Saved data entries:

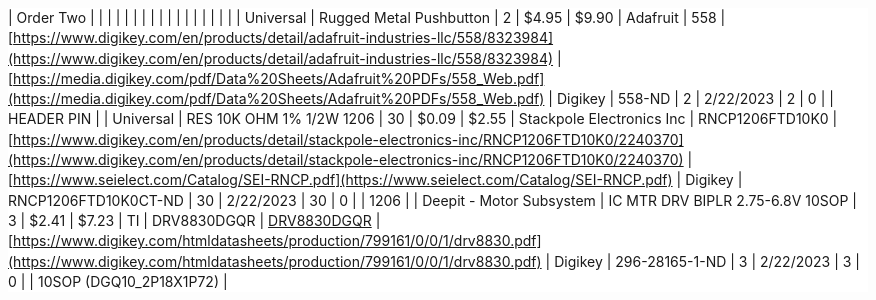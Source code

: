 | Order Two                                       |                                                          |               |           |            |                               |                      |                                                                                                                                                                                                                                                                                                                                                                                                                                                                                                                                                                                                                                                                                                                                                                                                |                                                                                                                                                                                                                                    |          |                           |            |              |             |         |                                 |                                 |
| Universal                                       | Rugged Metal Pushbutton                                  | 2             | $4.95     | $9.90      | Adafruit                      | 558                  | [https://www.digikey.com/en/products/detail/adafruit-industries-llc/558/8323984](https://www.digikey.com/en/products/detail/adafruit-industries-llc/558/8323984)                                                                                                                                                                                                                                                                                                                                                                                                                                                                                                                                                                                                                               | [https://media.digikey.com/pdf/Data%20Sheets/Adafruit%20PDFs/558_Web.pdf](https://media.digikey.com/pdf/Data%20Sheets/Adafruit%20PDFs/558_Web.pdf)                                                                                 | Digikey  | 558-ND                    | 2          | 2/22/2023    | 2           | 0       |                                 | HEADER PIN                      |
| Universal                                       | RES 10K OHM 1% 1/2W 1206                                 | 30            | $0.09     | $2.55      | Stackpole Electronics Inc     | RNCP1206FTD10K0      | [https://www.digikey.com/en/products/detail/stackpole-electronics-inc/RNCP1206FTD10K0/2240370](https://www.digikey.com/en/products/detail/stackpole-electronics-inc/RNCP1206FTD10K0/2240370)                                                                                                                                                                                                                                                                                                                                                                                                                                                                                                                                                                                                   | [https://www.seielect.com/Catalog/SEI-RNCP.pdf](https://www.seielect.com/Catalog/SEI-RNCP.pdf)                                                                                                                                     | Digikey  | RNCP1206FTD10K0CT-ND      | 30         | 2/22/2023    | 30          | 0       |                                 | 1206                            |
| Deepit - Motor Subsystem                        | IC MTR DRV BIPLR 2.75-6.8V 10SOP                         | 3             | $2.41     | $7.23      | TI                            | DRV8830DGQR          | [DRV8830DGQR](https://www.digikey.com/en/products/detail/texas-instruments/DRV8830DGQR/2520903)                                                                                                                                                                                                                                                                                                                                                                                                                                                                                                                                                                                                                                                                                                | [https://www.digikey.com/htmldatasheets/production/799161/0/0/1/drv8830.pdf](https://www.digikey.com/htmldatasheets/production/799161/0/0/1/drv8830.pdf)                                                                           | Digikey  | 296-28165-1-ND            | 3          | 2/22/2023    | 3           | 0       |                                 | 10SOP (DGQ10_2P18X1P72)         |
...
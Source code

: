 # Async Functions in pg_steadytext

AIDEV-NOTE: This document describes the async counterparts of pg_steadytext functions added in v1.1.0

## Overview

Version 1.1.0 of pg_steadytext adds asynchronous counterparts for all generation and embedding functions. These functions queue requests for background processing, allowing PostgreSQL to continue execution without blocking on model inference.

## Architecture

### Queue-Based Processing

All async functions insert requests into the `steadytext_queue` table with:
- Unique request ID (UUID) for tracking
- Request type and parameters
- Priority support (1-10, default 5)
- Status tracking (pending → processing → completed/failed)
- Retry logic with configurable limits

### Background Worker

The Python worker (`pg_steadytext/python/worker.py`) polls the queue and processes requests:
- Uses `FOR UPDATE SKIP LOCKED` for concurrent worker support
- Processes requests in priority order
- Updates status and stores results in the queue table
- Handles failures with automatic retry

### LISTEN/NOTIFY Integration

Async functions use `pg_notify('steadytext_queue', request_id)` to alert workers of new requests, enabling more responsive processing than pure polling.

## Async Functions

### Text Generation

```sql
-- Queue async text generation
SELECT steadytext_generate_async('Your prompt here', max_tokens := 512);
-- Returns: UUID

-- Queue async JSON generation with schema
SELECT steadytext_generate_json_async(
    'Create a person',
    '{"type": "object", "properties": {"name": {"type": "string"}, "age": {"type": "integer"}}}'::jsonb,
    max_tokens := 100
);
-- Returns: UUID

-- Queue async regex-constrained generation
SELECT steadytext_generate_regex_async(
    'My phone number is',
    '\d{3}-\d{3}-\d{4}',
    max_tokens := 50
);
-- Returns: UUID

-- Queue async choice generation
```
==
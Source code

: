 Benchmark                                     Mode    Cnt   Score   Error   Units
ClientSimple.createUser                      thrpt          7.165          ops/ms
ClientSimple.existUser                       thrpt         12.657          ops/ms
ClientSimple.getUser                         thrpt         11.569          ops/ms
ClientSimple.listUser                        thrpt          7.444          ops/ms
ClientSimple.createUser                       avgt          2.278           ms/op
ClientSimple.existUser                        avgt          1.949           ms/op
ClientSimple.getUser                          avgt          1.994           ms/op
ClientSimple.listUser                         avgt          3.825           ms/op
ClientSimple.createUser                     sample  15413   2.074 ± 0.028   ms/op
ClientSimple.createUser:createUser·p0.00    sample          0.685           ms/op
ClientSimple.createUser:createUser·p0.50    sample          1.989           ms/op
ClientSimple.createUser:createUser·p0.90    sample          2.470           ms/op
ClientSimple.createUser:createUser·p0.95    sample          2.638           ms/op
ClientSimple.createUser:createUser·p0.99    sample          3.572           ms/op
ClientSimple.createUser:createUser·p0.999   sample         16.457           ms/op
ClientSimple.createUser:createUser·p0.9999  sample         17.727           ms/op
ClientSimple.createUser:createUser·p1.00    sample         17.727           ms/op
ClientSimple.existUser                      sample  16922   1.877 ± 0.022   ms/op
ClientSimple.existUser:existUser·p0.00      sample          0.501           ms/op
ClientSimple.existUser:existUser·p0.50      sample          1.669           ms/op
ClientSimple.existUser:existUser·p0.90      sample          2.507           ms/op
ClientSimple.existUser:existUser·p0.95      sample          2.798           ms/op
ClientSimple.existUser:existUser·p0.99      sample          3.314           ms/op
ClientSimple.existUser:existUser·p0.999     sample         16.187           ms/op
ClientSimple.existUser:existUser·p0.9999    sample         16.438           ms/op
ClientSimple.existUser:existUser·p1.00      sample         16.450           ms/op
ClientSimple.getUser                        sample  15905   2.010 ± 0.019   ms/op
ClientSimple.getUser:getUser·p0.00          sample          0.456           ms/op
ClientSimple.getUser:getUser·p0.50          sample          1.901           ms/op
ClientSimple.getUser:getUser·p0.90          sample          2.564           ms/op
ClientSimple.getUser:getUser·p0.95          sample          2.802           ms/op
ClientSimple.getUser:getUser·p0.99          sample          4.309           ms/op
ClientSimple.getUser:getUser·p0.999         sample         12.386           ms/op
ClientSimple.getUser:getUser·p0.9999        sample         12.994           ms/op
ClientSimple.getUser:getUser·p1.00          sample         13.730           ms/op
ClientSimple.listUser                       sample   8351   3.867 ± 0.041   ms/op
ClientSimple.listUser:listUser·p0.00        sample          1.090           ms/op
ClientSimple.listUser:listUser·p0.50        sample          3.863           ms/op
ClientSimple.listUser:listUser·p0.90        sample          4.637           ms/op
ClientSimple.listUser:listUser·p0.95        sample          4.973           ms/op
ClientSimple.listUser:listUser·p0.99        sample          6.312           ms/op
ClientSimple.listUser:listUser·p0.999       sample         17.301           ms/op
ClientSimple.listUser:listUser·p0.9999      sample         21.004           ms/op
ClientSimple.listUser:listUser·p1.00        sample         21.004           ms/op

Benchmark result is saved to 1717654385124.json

Exercise details: If a line above holds the word "Benchmark", copy it.

Result of this exercise:
: Benchmark                                     Mode    Cnt   Score   Error   Units
Benchmark result is saved to 1717654385124.json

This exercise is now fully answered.